Beyond the Pink Picket Fence: Are Gays and Lesbians Still Queer, and What are the Ethical Demands of their (Inter)National Politics Now?

The big legal problem now is dealing with the backlash – like the North Carolina and Mississippi statutes – and all the rallying around religious liberty.  And I think we still need to work on alternatives to marriage, get rid of tying so many benefits to marriage, and of course get rid of the joint tax return.  But a more fundamental issue is the rocky relationship between the more traditional (usually older) “gays” who have worked hard to achieve the “normalcy” denied them all their lives, and the comparatively radical (usually younger) queers who reject binaries, embrace fluidity, sometimes advocate polyamory, etc., and who increasingly reject or confront those who seem to have settled in to a homonormativity.

This fundamental confrontation comes at a time when queers of all stripes in many parts of the “emerging” world face marginalization, stigmatization, and brutality (and sometimes death or mandated sex change operations) because of patriarchal imposition of traditional binary sex roles and gender expression.  Whereas, for Africa, China, and many other regions Western notions of gay and lesbian may be too rigidly defined, too tied to essentialist notions of one’s sexual identity, and too capitalist in their daily implications, those who hunt down non-sexually-conforming individuals seem to have few qualms about applying essentialist categorizations to convict the “guilty.”

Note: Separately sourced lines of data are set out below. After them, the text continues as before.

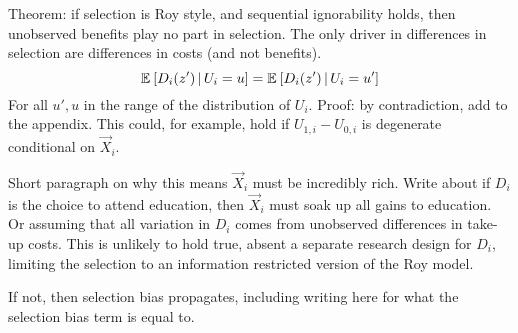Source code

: Theorem: if selection is Roy style, and sequential ignorability holds, then unobserved benefits play no part in selection.
The only driver in differences in selection are differences in costs (and not benefits).
\[ \mathbb{E}_{} \left[  D_i(z')  \, \middle\vert \,  U_i = u \right] = \mathbb{E}_{} \left[  D_i(z')  \, \middle\vert \,  U_i = u' \right] \]
For all $u', u$ in the range of the distribution of $U_i$.
Proof: by contradiction, add to the appendix.
This could, for example, hold if $U_{1,i} - U_{0,i}$ is degenerate conditional on $\vec X_i$.

Short paragraph on why this means $\vec X_i$ must be incredibly rich.
Write about if $D_i$ is the choice to attend education, then $\vec X_i$ must soak up all gains to education.
Or assuming that all variation in $D_i$ comes from unobserved differences in take-up costs.
This is unlikely to hold true, absent a separate research design for $D_i$, limiting the selection to an information restricted version of the Roy model.

If not, then selection bias propagates, including writing here for what the selection bias term is equal to. 

% 
% 
% 
% 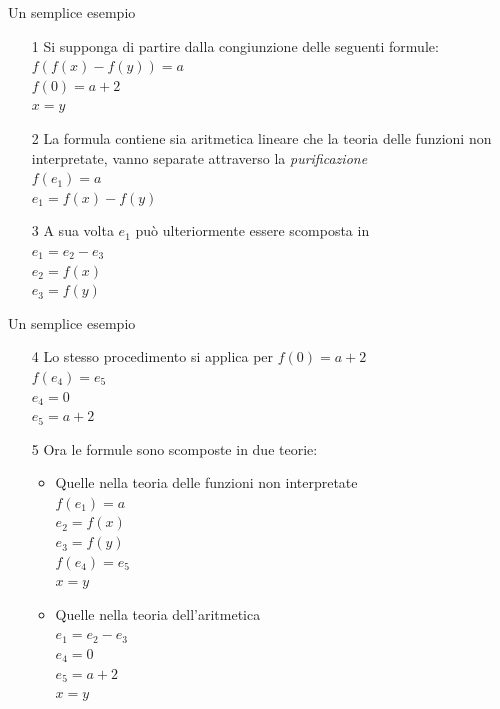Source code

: \documentclass[]{beamer}
\begin{document}
\begin{frame}{Un semplice esempio \cite{SMTsolver_ex}}
\begin{example}
\begin{enumerate}
    \item[1] Si supponga di partire dalla congiunzione delle seguenti formule:\\
    $f(f(x)-f(y)) = a$\\
    $f(0)=a+2$\\
    $x = y$\\
    \item[2] La formula contiene sia aritmetica lineare che la teoria delle funzioni non interpretate, vanno separate attraverso la \textit{purificazione}\\
    $f(e_1)=a$\\
    $e_1 = f(x)-f(y)$
    \item[3] A sua volta $e_1$ può ulteriormente essere scomposta in\\
    $e_1 = e_2-e_3$\\
    $e_2 = f(x)$\\
    $e_3 = f(y)$
\end{enumerate}
\end{example}
\end{frame}

\begin{frame}{Un semplice esempio}
\begin{example}
    \begin{enumerate}
    \item[4] Lo stesso procedimento si applica per $f(0)=a+2$\\
    $f(e_4)=e_5$\\
    $e_4=0$\\
    $e_5=a+2$
    \item[5] Ora le formule sono scomposte in due teorie:\begin{itemize}
        \item Quelle nella teoria delle funzioni non interpretate\\
        $f(e_1)=a$\\
        $e_2=f(x)$\\
        $e_3=f(y)$\\
        $f(e_4)=e_5$\\
        $x=y$\\
        \item Quelle nella teoria dell'aritmetica\\
        $e_1=e_2-e_3$\\
        $e_4=0$\\
        $e_5=a+2$\\
        $x=y$
    \end{itemize} 
    \end{enumerate}
\end{example}
\end{frame}
\end{document}
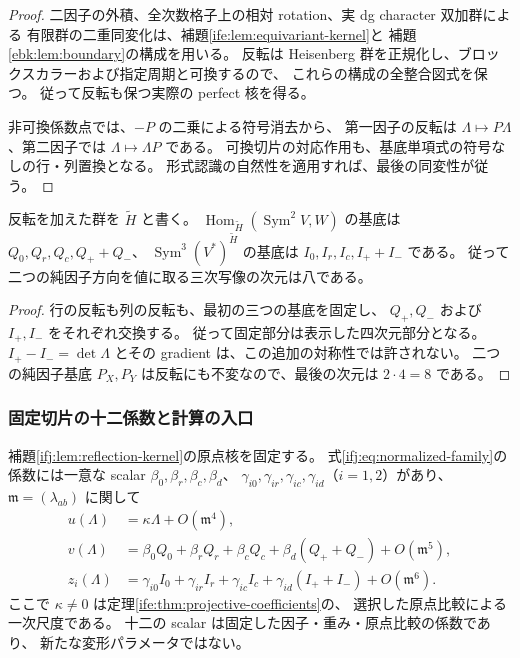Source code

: \begin{proof}
二因子の外積、全次数格子上の相対 rotation、実 dg character 双加群による
有限群の二重同変化は、補題\ref{ife:lem:equivariant-kernel}と
補題\ref{ebk:lem:boundary}の構成を用いる。
反転は Heisenberg 群を正規化し、ブロックスカラーおよび指定周期と可換するので、
これらの構成の全整合図式を保つ。
従って反転も保つ実際の perfect 核を得る。

非可換係数点では、$-P$ の二乗による符号消去から、
第一因子の反転は $\Lambda\mapsto P\Lambda$、第二因子では
$\Lambda\mapsto\Lambda P$ である。
可換切片の対応作用も、基底単項式の符号なしの行・列置換となる。
形式認識の自然性を適用すれば、最後の同変性が従う。
\end{proof}

\begin{corollary}[四つの二次写像と四つの三次不変式への減少]
\label{ifj:cor:reflection-bases}
反転を加えた群を $\widetilde H$ と書く。
$\operatorname{Hom}_{\widetilde H}(\operatorname{Sym}^2V,W)$ の基底は
$Q_0,Q_r,Q_c,Q_++Q_-$、
$\operatorname{Sym}^3(V^*)^{\widetilde H}$ の基底は
$I_0,I_r,I_c,I_++I_-$ である。
従って二つの純因子方向を値に取る三次写像の次元は八である。
\end{corollary}

\begin{proof}
行の反転も列の反転も、最初の三つの基底を固定し、
$Q_+,Q_-$ および $I_+,I_-$ をそれぞれ交換する。
従って固定部分は表示した四次元部分となる。
$I_+-I_-=\det\Lambda$ とその gradient は、この追加の対称性では許されない。
二つの純因子基底 $P_X,P_Y$ は反転にも不変なので、最後の次元は $2\cdot4=8$ である。
\end{proof}

\subsubsection{固定切片の十二係数と計算の入口}

\begin{theorem}[二次・三次係数の有限還元]
\label{ifj:thm:twelve-coefficients}
補題\ref{ifj:lem:reflection-kernel}の原点核を固定する。
式\eqref{ifj:eq:normalized-family}の係数には一意な scalar
$\beta_0,\beta_r,\beta_c,\beta_d$、
$\gamma_{i0},\gamma_{ir},\gamma_{ic},\gamma_{id}$（$i=1,2$）があり、
$\mathfrak m=(\lambda_{ab})$ に関して
\begin{equation}\label{ifj:eq:twelve-coefficients}
 \begin{split}
 u(\Lambda)&=\kappa\Lambda+O(\mathfrak m^4),\\
 v(\Lambda)&=\beta_0Q_0+\beta_rQ_r+\beta_cQ_c
                         +\beta_d(Q_++Q_-)+O(\mathfrak m^5),\\
 z_i(\Lambda)&=\gamma_{i0}I_0+\gamma_{ir}I_r+\gamma_{ic}I_c
                         +\gamma_{id}(I_++I_-)+O(\mathfrak m^6).
 \end{split}
\end{equation}
ここで $\kappa\ne0$ は定理\ref{ife:thm:projective-coefficients}の、
選択した原点比較による一次尺度である。
十二の scalar は固定した因子・重み・原点比較の係数であり、
新たな変形パラメータではない。
\end{theorem}

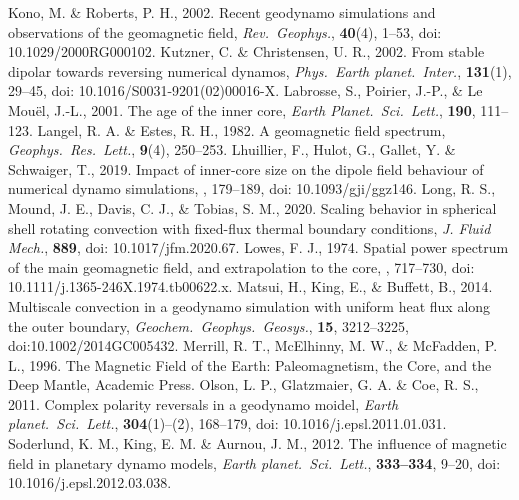 \begin{thebibliography}{}
%
Kono, M. \& Roberts, P. H., 2002. Recent geodynamo simulations and observations of the geomagnetic field, {\it Rev.\ Geophys.}, {\bf 40}(4), 1--53, doi: 10.1029/2000RG000102.
%
Kutzner, C. \& Christensen, U. R., 2002. From stable dipolar towards reversing numerical dynamos, {\it Phys.\ Earth planet.\ Inter.}, {\bf 131}(1), 29--45, doi: 10.1016/S0031-9201(02)00016-X.
%
Labrosse, S., Poirier, J.-P., \& Le Mou{\"e}l, J.-L., 2001. The age of the inner core, {\it Earth Planet.\ Sci.\ Lett.}, {\bf 190}, 111--123.
%
Langel, R. A. \& Estes, R. H., 1982. A geomagnetic field spectrum, {\it Geophys.\ Res.\ Lett.}, {\bf 9}(4), 250--253.
%
Lhuillier, F., Hulot, G., Gallet, Y. \& Schwaiger, T., 2019. Impact of inner-core size on the dipole field behaviour of numerical dynamo simulations, , 179--189, doi: 10.1093/gji/ggz146.
%
Long, R. S., Mound, J. E., Davis, C. J., \& Tobias, S. M., 2020. Scaling behavior in spherical shell rotating convection with fixed-flux thermal boundary conditions, {\it J. Fluid Mech.}, {\bf 889}, doi: 10.1017/jfm.2020.67.
%
Lowes, F. J., 1974. Spatial power spectrum of the main geomagnetic field, and extrapolation to the core, , 717--730, doi: 10.1111/j.1365-246X.1974.tb00622.x.
%
Matsui, H., King, E., \& Buffett, B., 2014. Multiscale convection in a geodynamo simulation with uniform heat flux along the outer boundary, {\it Geochem.\ Geophys.\ Geosys.}, {\bf 15},  3212--3225, doi:10.1002/2014GC005432.
%
Merrill, R. T., McElhinny, M. W., \& McFadden, P. L., 1996. The Magnetic Field of the Earth: Paleomagnetism, the Core, and the Deep Mantle, Academic Press.
%
Olson, L. P., Glatzmaier, G. A. \& Coe, R. S., 2011. Complex polarity reversals in a geodynamo moidel, {\it Earth planet.\ Sci.\ Lett.}, {\bf 304}(1)--(2), 168--179, doi: 10.1016/j.epsl.2011.01.031.
%
Soderlund, K. M., King, E. M. \& Aurnou, J. M., 2012. The influence of magnetic field in planetary dynamo models, {\it Earth planet.\ Sci.\ Lett.}, {\bf 333--334}, 9--20, doi: 10.1016/j.epsl.2012.03.038.

\end{thebibliography}
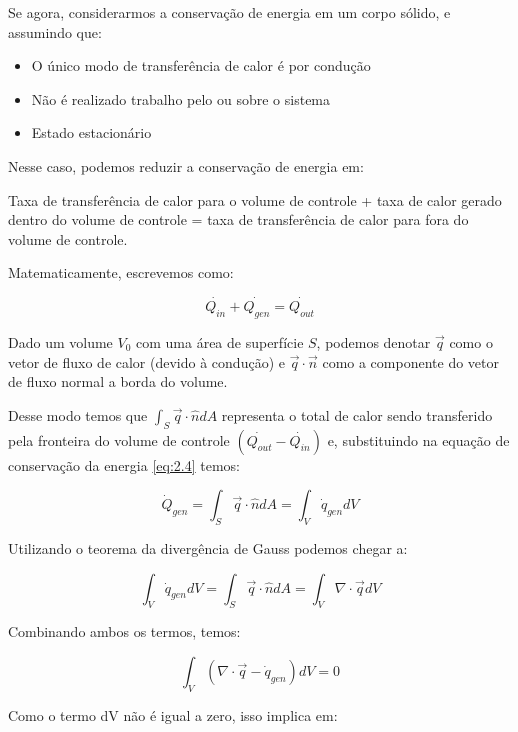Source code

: Se agora, considerarmos a conservação de energia em um corpo sólido, e assumindo que:
\begin{itemize}
    \item O único modo de transferência de calor é por condução
    \item Não é realizado trabalho pelo ou sobre o sistema
    \item Estado estacionário
\end{itemize}

Nesse caso, podemos reduzir a conservação de energia em:

Taxa de transferência de calor para o volume de controle + taxa de calor gerado dentro do volume de controle = taxa de transferência de calor para fora do volume de controle.

Matematicamente, escrevemos como:

\begin{equation}
    \dot{Q_{in}} + \dot{Q_{gen}} = \dot{Q_{out}}
    \label{eq:2.4}
\end{equation}

Dado um volume $V_0$ com uma área de superfície $S$, podemos denotar $\vec{q}$ como o vetor de fluxo de calor (devido à condução) e $\vec{q} \cdot \vec{n}$ como a componente do vetor de fluxo normal a borda do volume.

Desse modo temos que $\int_S \vec{q}\cdot\hat{n}dA$ representa o total de calor sendo transferido pela fronteira do volume de controle $(\dot{Q_{out}} - \dot{Q_{in}})$ e, substituindo na equação de conservação da energia \ref{eq:2.4} temos:

\begin{equation}
    \dot{Q}_{gen} = \int_S \vec{q}\cdot\hat{n}dA = \int_V \dot{q}_{gen}dV
\end{equation}

Utilizando o teorema da divergência de Gauss podemos chegar a:

\begin{equation}
    \int_V \dot{q}_{gen}dV = \int_S \vec{q}\cdot\hat{n}dA = \int_V \nabla\cdot\vec{q}dV
\end{equation}

Combinando ambos os termos, temos:

\begin{equation}
    \int_V (\nabla \cdot \vec{q} - \dot{q}_{gen})dV = 0
\end{equation}

Como o termo dV não é igual a zero, isso implica em:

I think it would be beneficial to discuss what this may mean for queers in the West, going forward.  Should there be a politics of engagement with queers in the developing world?  Should there be an international advocacy for LGBTQ rights, building on the UN’s Declaration of Human Rights, that finds a way to mobilize not only the “gays” and “lesbians” in the U.S., but also those who identify as queer, gender queer, etc., and who may not agree with the politics that led successfully to fuller “incorporation” of gays into the American social and legal system?  And how are individuals in Africa and elsewhere responding to such overtures?  Are such proposed interventions welcome, or seen as principally more clumsy acts of paternalism?

Are there, in other words, ethical demands that can move queers to join together with traditional gays to enact human rights legislation beyond our shores?